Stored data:
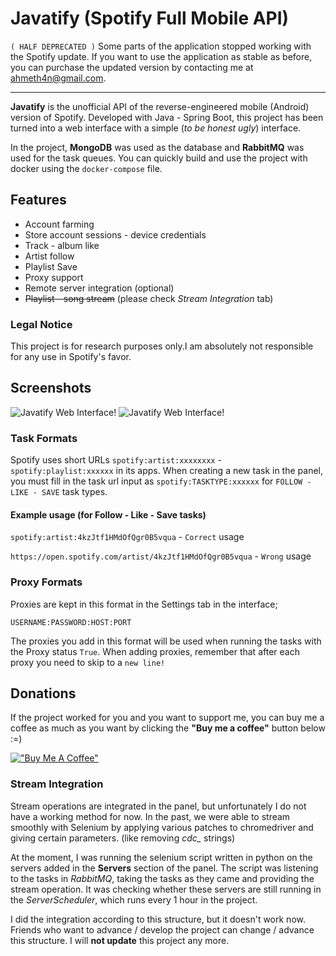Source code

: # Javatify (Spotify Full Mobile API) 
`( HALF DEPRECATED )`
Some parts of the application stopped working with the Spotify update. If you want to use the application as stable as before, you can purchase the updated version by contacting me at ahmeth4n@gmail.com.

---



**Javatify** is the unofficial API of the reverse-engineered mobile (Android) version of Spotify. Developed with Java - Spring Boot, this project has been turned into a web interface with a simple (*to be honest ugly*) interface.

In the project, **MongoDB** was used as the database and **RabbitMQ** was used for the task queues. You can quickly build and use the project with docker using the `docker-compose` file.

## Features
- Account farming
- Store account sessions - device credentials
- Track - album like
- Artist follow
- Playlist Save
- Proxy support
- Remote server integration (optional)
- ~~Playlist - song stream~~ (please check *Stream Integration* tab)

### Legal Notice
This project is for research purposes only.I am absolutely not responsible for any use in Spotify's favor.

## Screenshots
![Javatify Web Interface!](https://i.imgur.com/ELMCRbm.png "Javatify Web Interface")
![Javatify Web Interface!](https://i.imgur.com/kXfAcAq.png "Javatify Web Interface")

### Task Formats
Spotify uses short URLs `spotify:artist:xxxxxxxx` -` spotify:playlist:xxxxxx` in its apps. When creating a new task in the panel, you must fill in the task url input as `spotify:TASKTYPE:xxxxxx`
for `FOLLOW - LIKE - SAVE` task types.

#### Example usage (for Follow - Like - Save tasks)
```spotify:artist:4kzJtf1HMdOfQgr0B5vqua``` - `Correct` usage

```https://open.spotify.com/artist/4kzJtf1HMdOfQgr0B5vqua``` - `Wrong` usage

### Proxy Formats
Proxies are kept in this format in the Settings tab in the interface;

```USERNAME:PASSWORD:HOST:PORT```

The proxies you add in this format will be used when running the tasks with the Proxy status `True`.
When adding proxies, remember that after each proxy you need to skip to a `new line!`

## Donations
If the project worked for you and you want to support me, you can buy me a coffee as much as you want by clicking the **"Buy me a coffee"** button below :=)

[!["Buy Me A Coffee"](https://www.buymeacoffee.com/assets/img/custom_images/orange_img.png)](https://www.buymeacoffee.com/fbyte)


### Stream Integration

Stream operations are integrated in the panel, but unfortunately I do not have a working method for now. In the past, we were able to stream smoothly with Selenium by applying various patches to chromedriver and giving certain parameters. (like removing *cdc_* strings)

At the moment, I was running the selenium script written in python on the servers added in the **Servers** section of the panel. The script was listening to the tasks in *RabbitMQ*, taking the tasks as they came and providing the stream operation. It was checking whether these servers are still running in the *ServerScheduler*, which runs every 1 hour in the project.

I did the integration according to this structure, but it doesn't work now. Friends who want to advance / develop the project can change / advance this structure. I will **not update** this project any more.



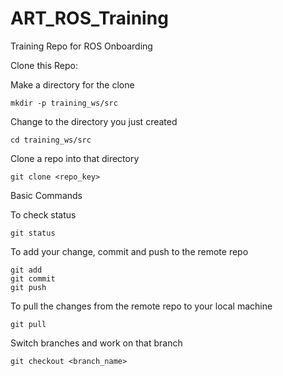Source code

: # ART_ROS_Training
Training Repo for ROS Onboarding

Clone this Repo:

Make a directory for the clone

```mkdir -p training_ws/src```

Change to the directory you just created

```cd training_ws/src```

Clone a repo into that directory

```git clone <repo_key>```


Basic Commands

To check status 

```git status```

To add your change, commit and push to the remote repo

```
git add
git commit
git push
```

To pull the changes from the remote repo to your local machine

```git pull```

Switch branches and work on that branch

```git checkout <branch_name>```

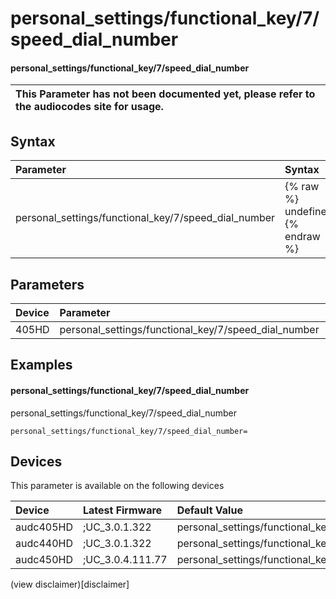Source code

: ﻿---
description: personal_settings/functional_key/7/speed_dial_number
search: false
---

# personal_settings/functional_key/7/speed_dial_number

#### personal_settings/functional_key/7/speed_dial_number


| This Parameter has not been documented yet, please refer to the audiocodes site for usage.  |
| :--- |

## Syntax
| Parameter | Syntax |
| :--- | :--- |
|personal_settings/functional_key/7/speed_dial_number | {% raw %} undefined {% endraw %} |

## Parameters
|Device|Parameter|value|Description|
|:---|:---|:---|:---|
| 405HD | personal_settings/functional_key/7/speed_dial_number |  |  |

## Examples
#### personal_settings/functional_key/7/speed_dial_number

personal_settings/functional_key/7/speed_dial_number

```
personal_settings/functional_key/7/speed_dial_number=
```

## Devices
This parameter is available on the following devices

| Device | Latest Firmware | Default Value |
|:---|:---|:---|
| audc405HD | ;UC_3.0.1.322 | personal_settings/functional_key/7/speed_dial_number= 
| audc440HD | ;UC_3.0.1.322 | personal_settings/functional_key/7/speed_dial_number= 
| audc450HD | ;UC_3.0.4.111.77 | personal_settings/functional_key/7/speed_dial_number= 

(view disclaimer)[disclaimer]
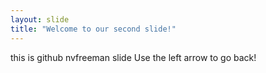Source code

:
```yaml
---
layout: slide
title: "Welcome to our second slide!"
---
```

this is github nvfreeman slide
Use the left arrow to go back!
==
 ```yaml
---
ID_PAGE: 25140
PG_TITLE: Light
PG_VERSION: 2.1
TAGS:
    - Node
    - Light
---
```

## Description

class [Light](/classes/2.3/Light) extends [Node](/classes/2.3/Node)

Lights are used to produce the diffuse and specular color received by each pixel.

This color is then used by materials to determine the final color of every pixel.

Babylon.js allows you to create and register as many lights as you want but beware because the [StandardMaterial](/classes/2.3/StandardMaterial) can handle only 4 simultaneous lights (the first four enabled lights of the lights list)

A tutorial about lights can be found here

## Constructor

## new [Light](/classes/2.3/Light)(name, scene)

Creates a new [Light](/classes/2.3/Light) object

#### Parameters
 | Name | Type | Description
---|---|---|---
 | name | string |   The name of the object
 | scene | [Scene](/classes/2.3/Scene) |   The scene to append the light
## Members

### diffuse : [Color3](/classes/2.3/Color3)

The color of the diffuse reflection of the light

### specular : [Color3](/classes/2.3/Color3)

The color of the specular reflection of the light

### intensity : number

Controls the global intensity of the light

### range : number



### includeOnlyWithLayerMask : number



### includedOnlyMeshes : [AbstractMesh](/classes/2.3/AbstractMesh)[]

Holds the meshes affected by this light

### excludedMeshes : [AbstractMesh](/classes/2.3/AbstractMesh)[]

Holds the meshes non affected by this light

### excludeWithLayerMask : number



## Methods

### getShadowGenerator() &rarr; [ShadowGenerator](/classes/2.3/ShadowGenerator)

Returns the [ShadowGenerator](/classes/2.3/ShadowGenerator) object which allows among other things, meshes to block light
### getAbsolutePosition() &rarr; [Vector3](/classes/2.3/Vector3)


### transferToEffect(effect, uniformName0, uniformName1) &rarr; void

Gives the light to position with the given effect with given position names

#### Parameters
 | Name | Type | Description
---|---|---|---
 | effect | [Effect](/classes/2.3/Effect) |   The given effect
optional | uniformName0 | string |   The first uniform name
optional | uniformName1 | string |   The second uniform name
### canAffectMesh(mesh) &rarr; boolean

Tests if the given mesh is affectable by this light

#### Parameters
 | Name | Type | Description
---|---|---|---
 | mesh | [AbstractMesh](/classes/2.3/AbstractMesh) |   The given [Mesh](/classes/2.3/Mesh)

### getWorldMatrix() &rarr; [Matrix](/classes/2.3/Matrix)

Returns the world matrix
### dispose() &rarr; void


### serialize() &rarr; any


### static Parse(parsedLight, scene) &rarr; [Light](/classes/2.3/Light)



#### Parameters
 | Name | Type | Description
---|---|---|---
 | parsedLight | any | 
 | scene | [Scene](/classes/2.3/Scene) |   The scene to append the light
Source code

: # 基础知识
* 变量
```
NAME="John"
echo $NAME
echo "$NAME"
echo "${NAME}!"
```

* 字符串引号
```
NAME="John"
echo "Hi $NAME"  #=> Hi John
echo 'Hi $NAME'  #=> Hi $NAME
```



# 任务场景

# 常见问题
---
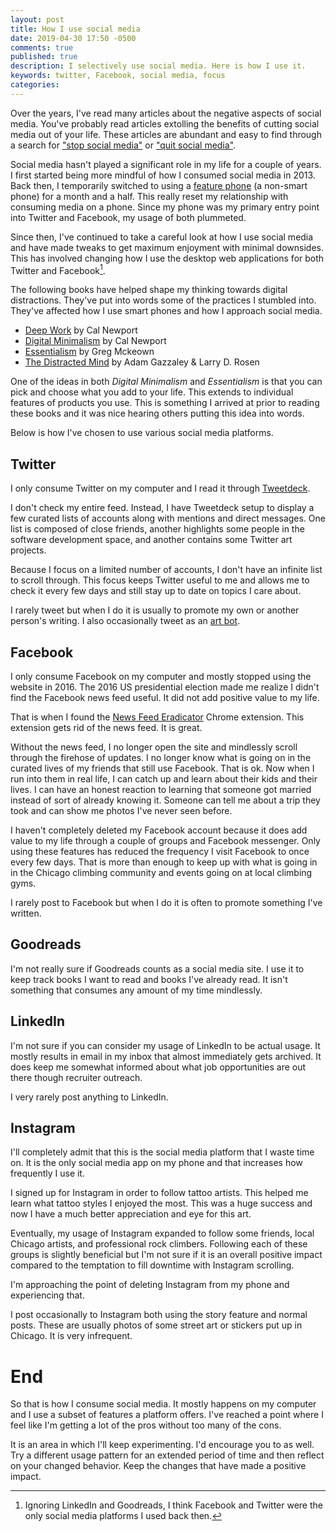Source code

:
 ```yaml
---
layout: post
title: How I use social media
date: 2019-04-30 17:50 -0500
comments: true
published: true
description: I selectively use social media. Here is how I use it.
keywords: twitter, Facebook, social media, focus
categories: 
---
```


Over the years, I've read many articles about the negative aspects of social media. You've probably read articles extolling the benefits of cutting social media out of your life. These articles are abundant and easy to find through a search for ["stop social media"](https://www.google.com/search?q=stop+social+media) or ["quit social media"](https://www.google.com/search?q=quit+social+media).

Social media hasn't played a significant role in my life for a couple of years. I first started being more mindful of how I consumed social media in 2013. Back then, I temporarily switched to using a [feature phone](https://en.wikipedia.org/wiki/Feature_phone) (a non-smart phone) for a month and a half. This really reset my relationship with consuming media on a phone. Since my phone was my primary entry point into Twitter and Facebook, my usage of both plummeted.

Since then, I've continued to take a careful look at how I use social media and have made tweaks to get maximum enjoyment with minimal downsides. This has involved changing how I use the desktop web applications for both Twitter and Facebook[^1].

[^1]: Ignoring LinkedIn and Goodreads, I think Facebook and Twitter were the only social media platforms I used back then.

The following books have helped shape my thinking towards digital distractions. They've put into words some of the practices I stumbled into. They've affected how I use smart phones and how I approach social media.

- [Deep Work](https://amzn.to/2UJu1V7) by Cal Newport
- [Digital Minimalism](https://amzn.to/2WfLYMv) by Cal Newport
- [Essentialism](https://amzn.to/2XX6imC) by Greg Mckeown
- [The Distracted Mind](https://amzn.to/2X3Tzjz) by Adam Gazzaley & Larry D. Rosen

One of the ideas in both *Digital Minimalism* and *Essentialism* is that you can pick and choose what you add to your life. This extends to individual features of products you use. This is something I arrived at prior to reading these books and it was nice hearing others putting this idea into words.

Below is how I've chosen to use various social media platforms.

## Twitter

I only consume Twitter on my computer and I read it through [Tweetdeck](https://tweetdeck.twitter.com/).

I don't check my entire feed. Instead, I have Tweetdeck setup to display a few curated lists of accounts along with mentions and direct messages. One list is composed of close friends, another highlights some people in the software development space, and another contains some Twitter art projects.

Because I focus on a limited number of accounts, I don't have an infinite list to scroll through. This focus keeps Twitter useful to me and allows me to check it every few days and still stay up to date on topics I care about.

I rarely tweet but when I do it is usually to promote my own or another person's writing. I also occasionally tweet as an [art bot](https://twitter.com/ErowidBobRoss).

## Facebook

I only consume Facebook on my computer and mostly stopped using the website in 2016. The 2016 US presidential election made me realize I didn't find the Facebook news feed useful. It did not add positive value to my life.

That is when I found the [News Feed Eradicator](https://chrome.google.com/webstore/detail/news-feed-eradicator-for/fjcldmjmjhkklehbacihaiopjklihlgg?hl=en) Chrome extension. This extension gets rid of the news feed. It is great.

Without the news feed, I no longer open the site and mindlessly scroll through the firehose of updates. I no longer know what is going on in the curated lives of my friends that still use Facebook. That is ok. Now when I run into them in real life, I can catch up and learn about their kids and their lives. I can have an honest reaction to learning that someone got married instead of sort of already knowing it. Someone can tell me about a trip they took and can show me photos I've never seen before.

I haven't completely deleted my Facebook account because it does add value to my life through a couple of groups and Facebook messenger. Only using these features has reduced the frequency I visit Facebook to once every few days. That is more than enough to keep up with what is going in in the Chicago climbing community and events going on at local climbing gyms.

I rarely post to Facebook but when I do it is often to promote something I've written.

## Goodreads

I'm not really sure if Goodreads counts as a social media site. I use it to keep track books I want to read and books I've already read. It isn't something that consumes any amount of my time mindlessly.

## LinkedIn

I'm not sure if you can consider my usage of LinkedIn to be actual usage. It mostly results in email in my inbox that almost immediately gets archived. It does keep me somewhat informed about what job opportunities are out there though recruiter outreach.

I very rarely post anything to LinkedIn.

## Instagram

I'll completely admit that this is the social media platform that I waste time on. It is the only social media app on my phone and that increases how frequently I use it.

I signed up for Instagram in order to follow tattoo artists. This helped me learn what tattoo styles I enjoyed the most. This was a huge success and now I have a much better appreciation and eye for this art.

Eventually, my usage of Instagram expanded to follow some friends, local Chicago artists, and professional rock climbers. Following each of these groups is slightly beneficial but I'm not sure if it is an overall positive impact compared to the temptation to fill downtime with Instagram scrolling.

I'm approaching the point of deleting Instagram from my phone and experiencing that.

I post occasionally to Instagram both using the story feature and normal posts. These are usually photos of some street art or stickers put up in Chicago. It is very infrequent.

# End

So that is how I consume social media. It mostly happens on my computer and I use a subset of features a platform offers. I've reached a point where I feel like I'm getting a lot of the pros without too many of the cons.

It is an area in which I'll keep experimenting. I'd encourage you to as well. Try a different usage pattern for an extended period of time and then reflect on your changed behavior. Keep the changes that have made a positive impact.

PROBLEM DETAILS → All lines above between those holding "of the object" and "### transferToEffect(effect, uniformName0, uniformName1)", inclusive, must be set down unchanged, and no other line may be included.

TASK OUTPUT →
 | name | string |   The name of the object
 | scene | [Scene](/classes/2.3/Scene) |   The scene to append the light
## Members

### diffuse : [Color3](/classes/2.3/Color3)

The color of the diffuse reflection of the light

### specular : [Color3](/classes/2.3/Color3)

The color of the specular reflection of the light

### intensity : number

Controls the global intensity of the light

### range : number



### includeOnlyWithLayerMask : number



### includedOnlyMeshes : [AbstractMesh](/classes/2.3/AbstractMesh)[]

Holds the meshes affected by this light

### excludedMeshes : [AbstractMesh](/classes/2.3/AbstractMesh)[]

Holds the meshes non affected by this light

### excludeWithLayerMask : number



## Methods

### getShadowGenerator() &rarr; [ShadowGenerator](/classes/2.3/ShadowGenerator)

Returns the [ShadowGenerator](/classes/2.3/ShadowGenerator) object which allows among other things, meshes to block light
### getAbsolutePosition() &rarr; [Vector3](/classes/2.3/Vector3)


### transferToEffect(effect, uniformName0, uniformName1) &rarr; void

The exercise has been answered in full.